## Text Embeddings with Pgvector
##### using Sagemaker Jumpstart Foundation Models and Amazon RDS w/ Pgvector extension
---


In this lab we'll setup a Pgvector database table in an RDS Postgres instance, vectorize an SEC filing document, store the resulting embeddings in the database and then experiment with querying them

---
##### Lab Agenda:
1. Setup dependencies
2. Setup the database for Pgvector
3. Setup the Text Embeddings model from a Sagemaker Endpoint
4. Create Text Embeddings
5. Vectorize an SEC filing document and store in Pgvector
6. Test the database with some querying

---
### 1. Setup dependencies
check python version and import envrionment settings


In [None]:
# check the python version. should be 3.10.x
!python -V

In [None]:
# uncomment if you're running this on a new instance or kernel from lab 1 
# !pip install --upgrade pip --quiet
# !pip install --upgrade psycopg2 --quiet
# !pip install --upgrade pgvector --quiet

!pip install --upgrade tiktoken --quiet
!pip install --upgrade langchain --quiet
!pip install --upgrade sagemaker --quiet
!pip install --upgrade beautifulsoup4 --quiet

Imports and Settings

In [None]:
%load_ext autoreload
%autoreload 2

In [None]:
import sys, json
sys.path.append("libs")

from sagemaker_embeddings_model import SagemakerEmbeddingsModel
from sagemaker.session import Session
from sagemaker.jumpstart.notebook_utils import list_jumpstart_models
from bs4 import BeautifulSoup

from pgclient import PgClient
from doc2vex import DocToVex
import sagemaker_utils


# TIKTOKEN_ENCODING = 'p50k_base'
TEXT_EMBEDDING_ENDPOINT = "### SET TEXT EMBEDDING ENDPOINT HERE ###"
EMBEDDING_VECTOR_SIZE = 384 # this depends on the model used to do the embeddings
REGION = "us-east-1"
DB_SETTINGS_FILE = "dbsettings.json"
TABLE_NAME = "embeddings"

---

### 2. Setup the database for Pgvector

Fetch the dbsettings and instance the DB client

In [None]:

with open( DB_SETTINGS_FILE, 'r', encoding='utf-8') as f:
    content = f.read()
    dbsettings = json.loads(content)

# Setup the database client instance and connect
db = PgClient(dbsettings)
db.connect() # hardcoded to 'postgres' database for this demo

Execute the setup statements to install the vector extension and create a new embeddings table

In [None]:
print("creating pgvector extension...")
db.execute("CREATE EXTENSION IF NOT EXISTS vector;")
db.register_vector()

print(f"creating {TABLE_NAME} table")
db.execute(f"DROP TABLE IF EXISTS {TABLE_NAME};")
create_statement = f"""CREATE TABLE IF NOT EXISTS {TABLE_NAME} (
                        id bigserial primary key, 
                        content text, 
                        source text, 
                        descriptions_embeddings vector({EMBEDDING_VECTOR_SIZE}));"""
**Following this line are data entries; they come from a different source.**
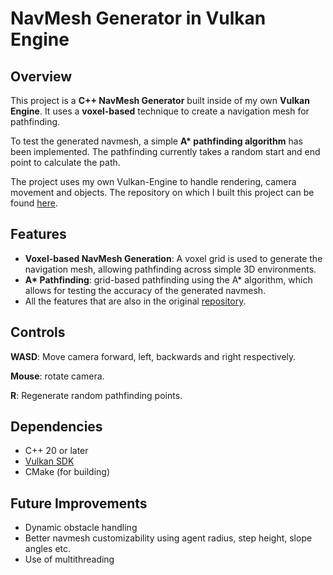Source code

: # NavMesh Generator in Vulkan Engine

## Overview

This project is a **C++ NavMesh Generator** built inside of my own **Vulkan Engine**. It uses a **voxel-based** technique to create a navigation mesh for pathfinding. 

To test the generated navmesh, a simple **A\* pathfinding algorithm** has been implemented. The pathfinding currently takes a random start and end point to calculate the path.

The project uses my own Vulkan-Engine to handle rendering, camera movement and objects. The repository on which I built this project can be found <a href="https://github.com/RobbeHijzen/Collision-Generation-Vulkan" target="_blank">here</a>.

## Features

- **Voxel-based NavMesh Generation**: A voxel grid is used to generate the navigation mesh, allowing pathfinding across simple 3D environments.
- **A\* Pathfinding**: grid-based pathfinding using the A\* algorithm, which allows for testing the accuracy of the generated navmesh.
- All the features that are also in the original <a href="https://github.com/RobbeHijzen/Collision-Generation-Vulkan" target="_blank">repository</a>.
  
## Controls

**WASD**: Move camera forward, left, backwards and right respectively.

**Mouse**: rotate camera.

**R**: Regenerate random pathfinding points.

## Dependencies
- C++ 20 or later
- <a href="https://vulkan.lunarg.com/sdk/home" target="_blank">Vulkan SDK</a>
- CMake (for building)


## Future Improvements
- Dynamic obstacle handling
- Better navmesh customizability using agent radius, step height, slope angles etc.
- Use of multithreading
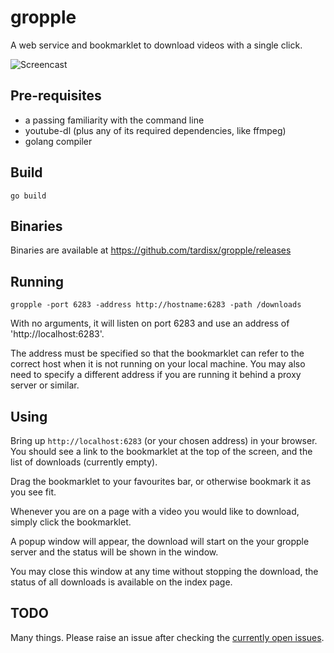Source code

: # gropple

A web service and bookmarklet to download videos with a single click.

![Screencast](http://imgur.com/a/w2CBlCZ)

## Pre-requisites

* a passing familiarity with the command line
* youtube-dl (plus any of its required dependencies, like ffmpeg)
* golang compiler

## Build

    go build

## Binaries

Binaries are available at https://github.com/tardisx/gropple/releases

## Running

    gropple -port 6283 -address http://hostname:6283 -path /downloads

With no arguments, it will listen on port 6283 and use an address of 'http://localhost:6283'.

The address must be specified so that the bookmarklet can refer to the correct
host when it is not running on your local machine. You may also need to specify
a different address if you are running it behind a proxy server or similar.

## Using

Bring up `http://localhost:6283` (or your chosen address) in your browser. You should see a link to the bookmarklet at the top of the screen, and the list of downloads (currently empty).

Drag the bookmarklet to your favourites bar, or otherwise bookmark it as you see fit.

Whenever you are on a page with a video you would like to download, simply click the bookmarklet.

A popup window will appear, the download will start on the your gropple server and the status will be shown in the window.

You may close this window at any time without stopping the download, the status of all downloads is available on the index page.

## TODO

Many things. Please raise an issue after checking the [currently open issues](https://github.com/tardisx/gropple/issues).


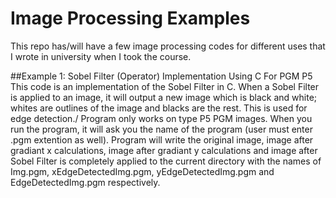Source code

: # Image Processing Examples
This repo has/will have a few image processing codes for different uses that I wrote in university when I took the course.

##Example 1: Sobel Filter (Operator) Implementation Using C For PGM P5
This code is an implementation of the Sobel Filter in C. When a Sobel Filter is applied to an image, it will output a new image which is black and white; whites are outlines of the image and blacks are the rest. This is used for edge detection./
Program only works on type P5 PGM images. When you run the program, it will ask you the name of the program (user must enter .pgm extention as well). Program will write the original image, image after gradiant x calculations, image after gradiant y calculations and image after Sobel Filter is completely applied to the current directory with the names of Img.pgm, xEdgeDetectedImg.pgm, yEdgeDetectedImg.pgm and EdgeDetectedImg.pgm respectively.
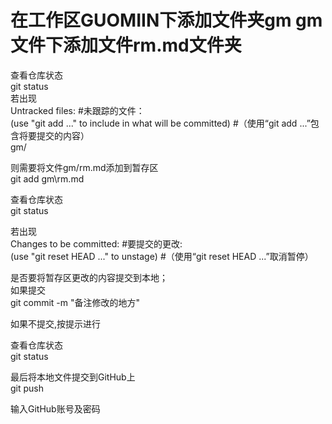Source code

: # 在工作区GUOMIIN下添加文件夹gm gm文件下添加文件rm.md文件夹  
查看仓库状态  
git status  
若出现  
Untracked files: #未跟踪的文件：  
  (use "git add <file>..." to include in what will be committed) #（使用“git add <file> ...”包含将要提交的内容）  
   gm/  


则需要将文件gm/rm.md添加到暂存区  
git add gm\rm.md  

查看仓库状态  
git status  

若出现  
Changes to be committed: #要提交的更改:  
  (use "git reset HEAD <file>..." to unstage) #（使用“git reset HEAD <file> ...”取消暂停） 

是否要将暂存区更改的内容提交到本地；  
如果提交  
git commit -m "备注修改的地方"  

如果不提交,按提示进行  

查看仓库状态  
git status  

最后将本地文件提交到GitHub上  
git push  

输入GitHub账号及密码  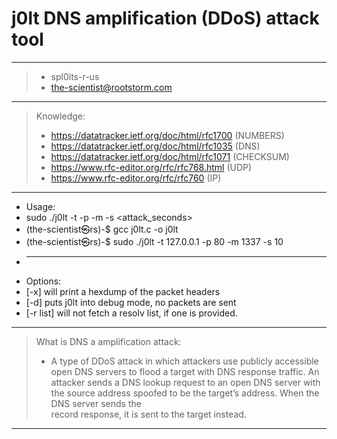 # j0lt DNS amplification (DDoS) attack tool
 --------------------------------------------------------------------
 > * spl0its-r-us
 > * the-scientist@rootstorm.com
 --------------------------------------------------------------------
 > Knowledge:
 > * https://datatracker.ietf.org/doc/html/rfc1700    (NUMBERS)
 > * https://datatracker.ietf.org/doc/html/rfc1035    (DNS)
 > * https://datatracker.ietf.org/doc/html/rfc1071    (CHECKSUM)
 > * https://www.rfc-editor.org/rfc/rfc768.html       (UDP)
 > * https://www.rfc-editor.org/rfc/rfc760            (IP)
 --------------------------------------------------------------------
 * Usage:
 * sudo ./j0lt -t <target> -p <port> -m <magnitude> -s <attack_seconds>
 * (the-scientist㉿rs)-$ gcc j0lt.c -o j0lt
 * (the-scientist㉿rs)-$ sudo ./j0lt -t 127.0.0.1 -p 80 -m 1337 -s 10
 * ------------------------------------------------------------------
 * Options:
 * [-x] will print a hexdump of the packet headers
 * [-d] puts j0lt into debug mode, no packets are sent
 * [-r list] will not fetch a resolv list, if one is provided.
 --------------------------------------------------------------------
 > What is DNS a amplification attack:
 > * A type of DDoS attack in which attackers use publicly
 > accessible open DNS servers to flood a target with DNS
 > response traffic. An attacker sends a DNS lookup request
 > to an open DNS server with the source address spoofed to
 > be the target’s address. When the DNS server sends the  
 > record response, it is sent to the target instead.
 --------------------------------------------------------------------
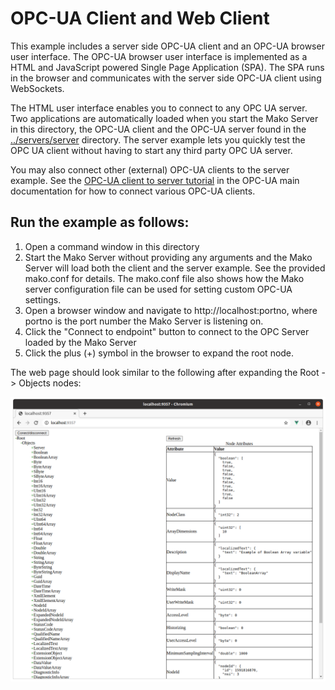 # OPC-UA Client and Web Client

This example includes a server side OPC-UA client and an OPC-UA
browser user interface. The OPC-UA browser user interface is
implemented as a HTML and JavaScript powered Single Page Application
(SPA). The SPA runs in the browser and communicates with the server
side OPC-UA client using WebSockets.

The HTML user interface enables you to connect to any OPC UA
server. Two applications are automatically loaded when you start the
Mako Server in this directory, the OPC-UA client and the OPC-UA server
found in the [../servers/server](../servers/server) directory. The
server example lets you quickly test the OPC UA client without having
to start any third party OPC UA server.


You may also connect other (external) OPC-UA clients to the server
example. See the
[OPC-UA client to server tutorial](https://realtimelogic.com/ba/opcua/thirdparty_clients.html)
in the OPC-UA main documentation for how to connect various OPC-UA
clients.

## Run the example as follows:

1. Open a command window in this directory
2. Start the Mako Server without providing any arguments and the Mako Server will load both the client and the server example. See the provided mako.conf for details. The mako.conf file also shows how the Mako server configuration file can be used for setting custom OPC-UA settings.
3. Open a browser window and navigate to http://localhost:portno, where portno is the port number the Mako Server is listening on.
4. Click the "Connect to endpoint" button to connect to the OPC Server loaded by the Mako Server
5. Click the plus (+) symbol in the browser to expand the root node.

The web page should look similar to the following after expanding the Root -> Objects nodes:

<img src="doc-images/web-client.png" />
db.execute(create_statement)
print(f"{TABLE_NAME} table created")

Check the table with a simple query

In [None]:
rez = db.query(f"select id from {TABLE_NAME}")
print("records: ", len(rez))

---
#### 3. Setup the Text Embeddings model from a Sagemaker Endpoint

Take a look at the Jumpstart FM text embedding options

In [None]:
sagemaker_utils.list_jumpstart_models()


We've already deployed the text embedding model to an endpoint. let's veryify by listing the currently deployed sagemaker endpoints

In [None]:
sagemaker_utils.list_endpoints()


In [None]:
# Set the TEXT_EMBEDDING_ENDPOINT var to the correct endpoing name from the list above
TEXT_EMBEDDING_ENDPOINT = "### SET TEXT EMBEDDING ENDPOINT HERE ###"

---
#### 4. Create Text Embeddings

Now let's use the text embedding endpoint to create our first embedding

In [None]:
# First - create a Sagemaker session
sm_session = Session()
# Instantiate our endpoint model class
embedder = SagemakerEmbeddingsModel(TEXT_EMBEDDING_ENDPOINT,sm_session)

txt = "LETS EMBED THIS TEXT!"

vec = embedder.query_endpoint(txt)
print("")
print(vec)

---
#### 5. Vectorize an SEC filing document and store in Pgvector

Integreate Langchain text splitter and tiktoken to create a document vectorizer 

In [None]:
# instance the vectorizor helper 
vectorizor = DocToVex(sm_session, TEXT_EMBEDDING_ENDPOINT)


source_docs = [
    "data/financial/0000003153-20-000004.html",
]

def read_doc_text(filename):
    if ".html" in filename:
        print('parsing html')
        with open(filename, 'r') as f:
            soup = BeautifulSoup(f, 'html.parser')
        # parse text from html file
        text = soup.get_text()
        text = text.replace(u'\xa0', u' ')
        text = text.replace(u'\xa01', u' ')
        text = text.replace(u'\xa03', u' ')
        text = text.replace(u'\xa04', u' ')
        return text

    else:
        print('parsing text')
        with open(filename, "r") as f:
            text = f.read()
        return text

for doc in source_docs:
    # open doc and read all text
    print(f'vectorizing {doc}')
    doctext = read_doc_text(doc)

    chunks, vex = vectorizor.get_document_vectors(doctext)
    
    # print(f'converted {len(vex)} chunks from source doc')
    for i,chunk in enumerate(chunks):
        docid = "{}_{}".format(doc, i)
        vec = vex[i]
        insert_query = "insert into embeddings (content, source, descriptions_embeddings) values (%s, %s, %s)"
        insert_params = (chunk, docid, vec)
        db.execute(insert_query, insert_params)

print("")

---
Check the record count 

In [None]:
rez = db.query(f"select id, source from {TABLE_NAME}")
print(len(rez))

---
#### 6. Test the database with some querying

Create a text query, get a vector representation of it from our endpoint and then find similarities in the vector store

In [None]:
text_question = "Who is the Chief Executive Officer?"
# text_query = "How many members are on the Board of Directors?"

# bring back our embedder from before to create a vector out of the query text
question_embedding = embedder.query_endpoint(text_question) 

In [None]:
%%time
# now we query Pgvector with the embedded question to look for similar text chunks

# <-> l2 distance
# <=> cosine distance
# <#> inner product
# Note: <#> returns the negative inner product since Postgres only supports ASC order index scans on operators
query = """SELECT id, source, content,
            descriptions_embeddings <-> '{}' as distance
            FROM embeddings 
            ORDER BY descriptions_embeddings <-> '{}' limit 1;""".format(question_embedding,question_embedding)

rez = db.query(query)

print(rez[0][0], "==",rez[0][1])
print("distance: ", rez[0][3])
print("======================")
print(rez[0][2])
print("")

---
#### This concludes the Text Embeddings section